The Atlys board uses TDMS inputs, so you'll need a HDMI decoder which takes those inputs and produces VSYNC, HSYNC, DE, and DATA. Xilinx details the DVI encoding and decoding process in a couple of application notes. These each come with example code, xilinx login required:
The example code is in verilog, although converting the top level to VHDL if you prefer is a relatively trivial exercise.
Here's a figure taken from the first application note showing the basic premise of the receiver:
Since the Spartan 6 has got built-in SERDES hardware, these can be used as part of the deserialisation process. There is a synchronisation process which recovers the clock and ensures that the channels are all in-sync. Finally, 8b/10b decoding is applied to produce the RGB channel data.

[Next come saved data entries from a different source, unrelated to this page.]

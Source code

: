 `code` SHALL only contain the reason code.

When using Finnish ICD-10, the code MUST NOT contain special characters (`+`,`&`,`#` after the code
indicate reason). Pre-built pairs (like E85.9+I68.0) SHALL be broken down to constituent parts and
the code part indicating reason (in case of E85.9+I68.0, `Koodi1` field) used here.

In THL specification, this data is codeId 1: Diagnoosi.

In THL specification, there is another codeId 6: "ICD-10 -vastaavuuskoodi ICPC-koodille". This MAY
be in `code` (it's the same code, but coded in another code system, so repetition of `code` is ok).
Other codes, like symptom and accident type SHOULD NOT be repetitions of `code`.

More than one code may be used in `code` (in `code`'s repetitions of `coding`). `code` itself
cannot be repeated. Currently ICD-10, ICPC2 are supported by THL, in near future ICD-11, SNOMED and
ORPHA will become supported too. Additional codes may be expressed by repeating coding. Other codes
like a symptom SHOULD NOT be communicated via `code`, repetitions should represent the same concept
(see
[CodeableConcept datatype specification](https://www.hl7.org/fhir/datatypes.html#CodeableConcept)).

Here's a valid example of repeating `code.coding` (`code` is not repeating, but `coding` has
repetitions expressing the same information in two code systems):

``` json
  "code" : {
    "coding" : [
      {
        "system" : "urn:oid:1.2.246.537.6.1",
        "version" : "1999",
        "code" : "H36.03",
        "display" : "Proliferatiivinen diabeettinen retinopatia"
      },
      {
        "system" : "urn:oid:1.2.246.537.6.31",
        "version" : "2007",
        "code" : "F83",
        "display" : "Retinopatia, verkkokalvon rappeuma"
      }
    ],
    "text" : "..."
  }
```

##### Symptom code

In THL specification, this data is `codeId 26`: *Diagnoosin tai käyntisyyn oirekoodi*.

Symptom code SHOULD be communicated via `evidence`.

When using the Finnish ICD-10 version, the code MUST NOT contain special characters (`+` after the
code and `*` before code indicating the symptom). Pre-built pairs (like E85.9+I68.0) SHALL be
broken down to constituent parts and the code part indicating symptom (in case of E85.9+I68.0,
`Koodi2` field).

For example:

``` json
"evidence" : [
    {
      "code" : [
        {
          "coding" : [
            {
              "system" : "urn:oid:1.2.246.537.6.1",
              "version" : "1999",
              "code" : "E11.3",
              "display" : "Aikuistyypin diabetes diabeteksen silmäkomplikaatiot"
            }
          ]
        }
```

Once the video signals have been recovered, You can then forward theses signals on to whatever processing you want to do, or on to a encoder which will send them out of the HDMI ports again.
If you have the TFTMOD display, then forwarding the data out to the display is as simple as connecting the DE and DATA signals to the appropriate FPGA pins. The TFT board reference manual is useful for timing info about the display, although I found that the deserialiser output timing was fine.

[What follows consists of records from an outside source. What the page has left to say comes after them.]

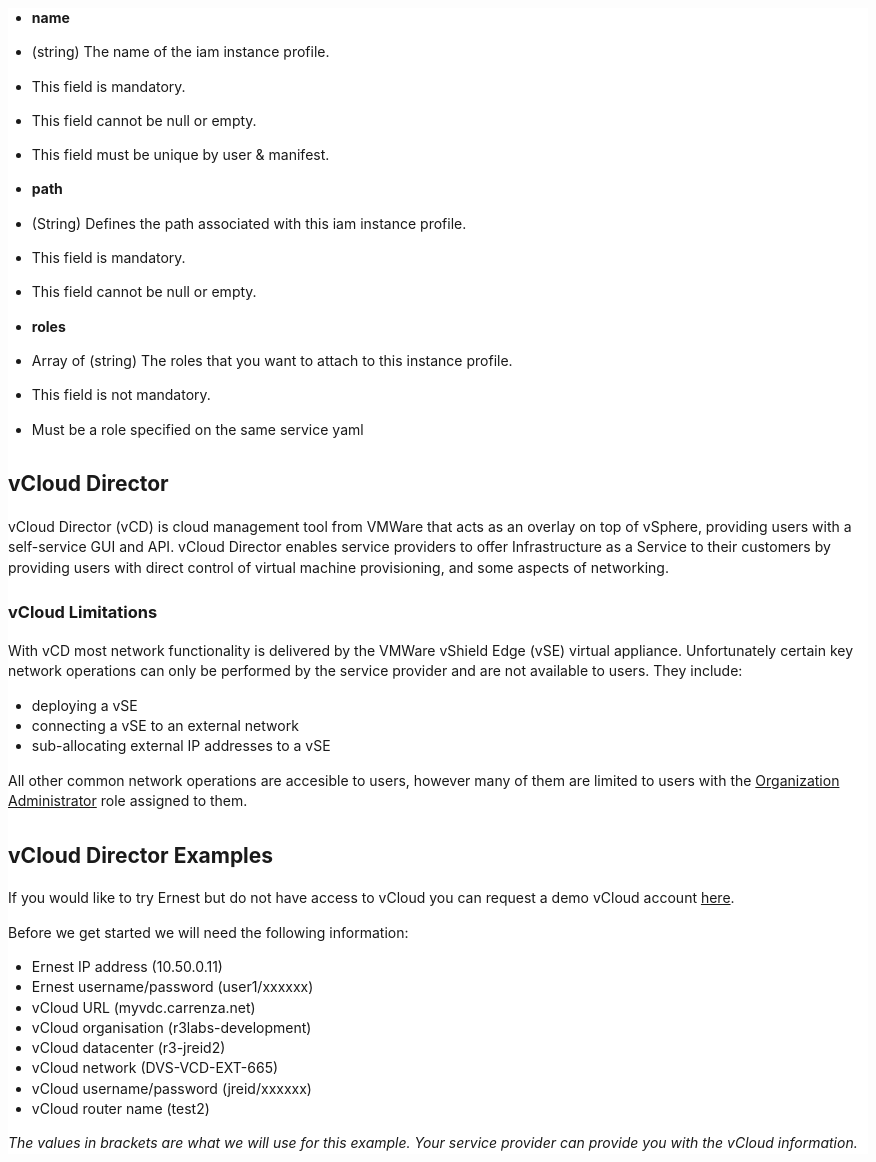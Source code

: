 * **name**
 * (string) The name of the iam instance profile.
 * This field is mandatory.
 * This field cannot be null or empty.
 * This field must be unique by user &amp; manifest.

* **path**
 * (String) Defines the path associated with this iam instance profile.
 * This field is mandatory.
 * This field cannot be null or empty.

* **roles**
 * Array of (string) The roles that you want to attach to this instance profile.
 * This field is not mandatory.
 * Must be a role specified on the same service yaml  


## vCloud Director
vCloud Director (vCD) is cloud management tool from VMWare that acts as an overlay on top of vSphere, providing users with a self-service GUI and API. vCloud Director enables service providers to offer Infrastructure as a Service to their customers by providing users with direct control of virtual machine provisioning, and some aspects of networking.

### vCloud Limitations
With vCD most network functionality is delivered by the VMWare vShield Edge (vSE) virtual appliance. Unfortunately certain key network operations can only be performed by the service provider and are not available to users. They include:

- deploying a vSE
- connecting a vSE to an external network
- sub-allocating external IP addresses to a vSE

All other common network operations are accesible to users, however many of them are limited to users with the [Organization Administrator](https://pubs.vmware.com/vca/index.jsp?topic=%2Fcom.vmware.vcloud.api.doc_56%2FGUID-BC504F6B-3D38-4F25-AACF-ED584063754F.html) role assigned to them.

## vCloud Director Examples

If you would like to try Ernest but do not have access to vCloud you can request a demo vCloud account [here](/vcloud-account).

Before we get started we will need the following information:

* Ernest IP address (10.50.0.11)
* Ernest username/password (user1/xxxxxx)
* vCloud URL (myvdc.carrenza.net)
* vCloud organisation (r3labs-development)
* vCloud datacenter (r3-jreid2)
* vCloud network (DVS-VCD-EXT-665)
* vCloud username/password (jreid/xxxxxx)
* vCloud router name (test2)

*The values in brackets are what we will use for this example. Your service provider can provide you with the vCloud information.*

You can use the UCF file from the this project, for the constraints for the HDMI, and this project for the MODTFT constraints if you're using that board.

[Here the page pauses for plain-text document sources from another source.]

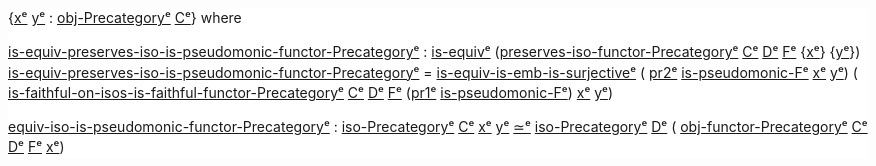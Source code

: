   <a id="6298" class="Symbol">{</a><a id="6299" href="category-theory.pseudomonic-functors-precategories%25E1%25B5%2589.html#6299" class="Bound">xᵉ</a> <a id="6302" href="category-theory.pseudomonic-functors-precategories%25E1%25B5%2589.html#6302" class="Bound">yᵉ</a> <a id="6305" class="Symbol">:</a> <a id="6307" href="category-theory.precategories%25E1%25B5%2589.html#4836" class="Function">obj-Precategoryᵉ</a> <a id="6324" href="category-theory.pseudomonic-functors-precategories%25E1%25B5%2589.html#6134" class="Bound">Cᵉ</a><a id="6326" class="Symbol">}</a>
  <a id="6330" class="Keyword">where</a>

  <a id="6339" href="category-theory.pseudomonic-functors-precategories%25E1%25B5%2589.html#6339" class="Function">is-equiv-preserves-iso-is-pseudomonic-functor-Precategoryᵉ</a> <a id="6398" class="Symbol">:</a>
    <a id="6404" href="foundation-core.equivalences%25E1%25B5%2589.html#1553" class="Function">is-equivᵉ</a> <a id="6414" class="Symbol">(</a><a id="6415" href="category-theory.functors-precategories%25E1%25B5%2589.html#15061" class="Function">preserves-iso-functor-Precategoryᵉ</a> <a id="6450" href="category-theory.pseudomonic-functors-precategories%25E1%25B5%2589.html#6134" class="Bound">Cᵉ</a> <a id="6453" href="category-theory.pseudomonic-functors-precategories%25E1%25B5%2589.html#6164" class="Bound">Dᵉ</a> <a id="6456" href="category-theory.pseudomonic-functors-precategories%25E1%25B5%2589.html#6194" class="Bound">Fᵉ</a> <a id="6459" class="Symbol">{</a><a id="6460" href="category-theory.pseudomonic-functors-precategories%25E1%25B5%2589.html#6299" class="Bound">xᵉ</a><a id="6462" class="Symbol">}</a> <a id="6464" class="Symbol">{</a><a id="6465" href="category-theory.pseudomonic-functors-precategories%25E1%25B5%2589.html#6302" class="Bound">yᵉ</a><a id="6467" class="Symbol">})</a>
  <a id="6472" href="category-theory.pseudomonic-functors-precategories%25E1%25B5%2589.html#6339" class="Function">is-equiv-preserves-iso-is-pseudomonic-functor-Precategoryᵉ</a> <a id="6531" class="Symbol">=</a>
    <a id="6537" href="foundation.surjective-maps%25E1%25B5%2589.html#15109" class="Function">is-equiv-is-emb-is-surjectiveᵉ</a>
      <a id="6574" class="Symbol">(</a> <a id="6576" href="foundation.dependent-pair-types%25E1%25B5%2589.html#711" class="Field">pr2ᵉ</a> <a id="6581" href="category-theory.pseudomonic-functors-precategories%25E1%25B5%2589.html#6230" class="Bound">is-pseudomonic-Fᵉ</a> <a id="6599" href="category-theory.pseudomonic-functors-precategories%25E1%25B5%2589.html#6299" class="Bound">xᵉ</a> <a id="6602" href="category-theory.pseudomonic-functors-precategories%25E1%25B5%2589.html#6302" class="Bound">yᵉ</a><a id="6604" class="Symbol">)</a>
      <a id="6612" class="Symbol">(</a> <a id="6614" href="category-theory.faithful-functors-precategories%25E1%25B5%2589.html#6473" class="Function">is-faithful-on-isos-is-faithful-functor-Precategoryᵉ</a>
          <a id="6677" href="category-theory.pseudomonic-functors-precategories%25E1%25B5%2589.html#6134" class="Bound">Cᵉ</a> <a id="6680" href="category-theory.pseudomonic-functors-precategories%25E1%25B5%2589.html#6164" class="Bound">Dᵉ</a> <a id="6683" href="category-theory.pseudomonic-functors-precategories%25E1%25B5%2589.html#6194" class="Bound">Fᵉ</a> <a id="6686" class="Symbol">(</a><a id="6687" href="foundation.dependent-pair-types%25E1%25B5%2589.html#697" class="Field">pr1ᵉ</a> <a id="6692" href="category-theory.pseudomonic-functors-precategories%25E1%25B5%2589.html#6230" class="Bound">is-pseudomonic-Fᵉ</a><a id="6709" class="Symbol">)</a> <a id="6711" href="category-theory.pseudomonic-functors-precategories%25E1%25B5%2589.html#6299" class="Bound">xᵉ</a> <a id="6714" href="category-theory.pseudomonic-functors-precategories%25E1%25B5%2589.html#6302" class="Bound">yᵉ</a><a id="6716" class="Symbol">)</a>

  <a id="6721" href="category-theory.pseudomonic-functors-precategories%25E1%25B5%2589.html#6721" class="Function">equiv-iso-is-pseudomonic-functor-Precategoryᵉ</a> <a id="6767" class="Symbol">:</a>
    <a id="6773" href="category-theory.isomorphisms-in-precategories%25E1%25B5%2589.html#2312" class="Function">iso-Precategoryᵉ</a> <a id="6790" href="category-theory.pseudomonic-functors-precategories%25E1%25B5%2589.html#6134" class="Bound">Cᵉ</a> <a id="6793" href="category-theory.pseudomonic-functors-precategories%25E1%25B5%2589.html#6299" class="Bound">xᵉ</a> <a id="6796" href="category-theory.pseudomonic-functors-precategories%25E1%25B5%2589.html#6302" class="Bound">yᵉ</a> <a id="6799" href="foundation-core.equivalences%25E1%25B5%2589.html#2662" class="Function Operator">≃ᵉ</a>
    <a id="6806" href="category-theory.isomorphisms-in-precategories%25E1%25B5%2589.html#2312" class="Function">iso-Precategoryᵉ</a> <a id="6823" href="category-theory.pseudomonic-functors-precategories%25E1%25B5%2589.html#6164" class="Bound">Dᵉ</a>
      <a id="6832" class="Symbol">(</a> <a id="6834" href="category-theory.functors-precategories%25E1%25B5%2589.html#4337" class="Function">obj-functor-Precategoryᵉ</a> <a id="6859" href="category-theory.pseudomonic-functors-precategories%25E1%25B5%2589.html#6134" class="Bound">Cᵉ</a> <a id="6862" href="category-theory.pseudomonic-functors-precategories%25E1%25B5%2589.html#6164" class="Bound">Dᵉ</a> <a id="6865" href="category-theory.pseudomonic-functors-precategories%25E1%25B5%2589.html#6194" class="Bound">Fᵉ</a> <a id="6868" href="category-theory.pseudomonic-functors-precategories%25E1%25B5%2589.html#6299" class="Bound">xᵉ</a><a id="6870" class="Symbol">)</a>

The only thing to note is that the Xilinx example doesn't handle EDID info. If you're just using the board to forward data, then you can route the EDID lines right through and call it a day. Other scenarios may require handling the EDID data on the FPGA. Basically it's just I2C. The opencores I2C interface is pretty solid, or you can code your own. As far as I know, the wikipedia table about the data format for EDID 1.3 is accurate.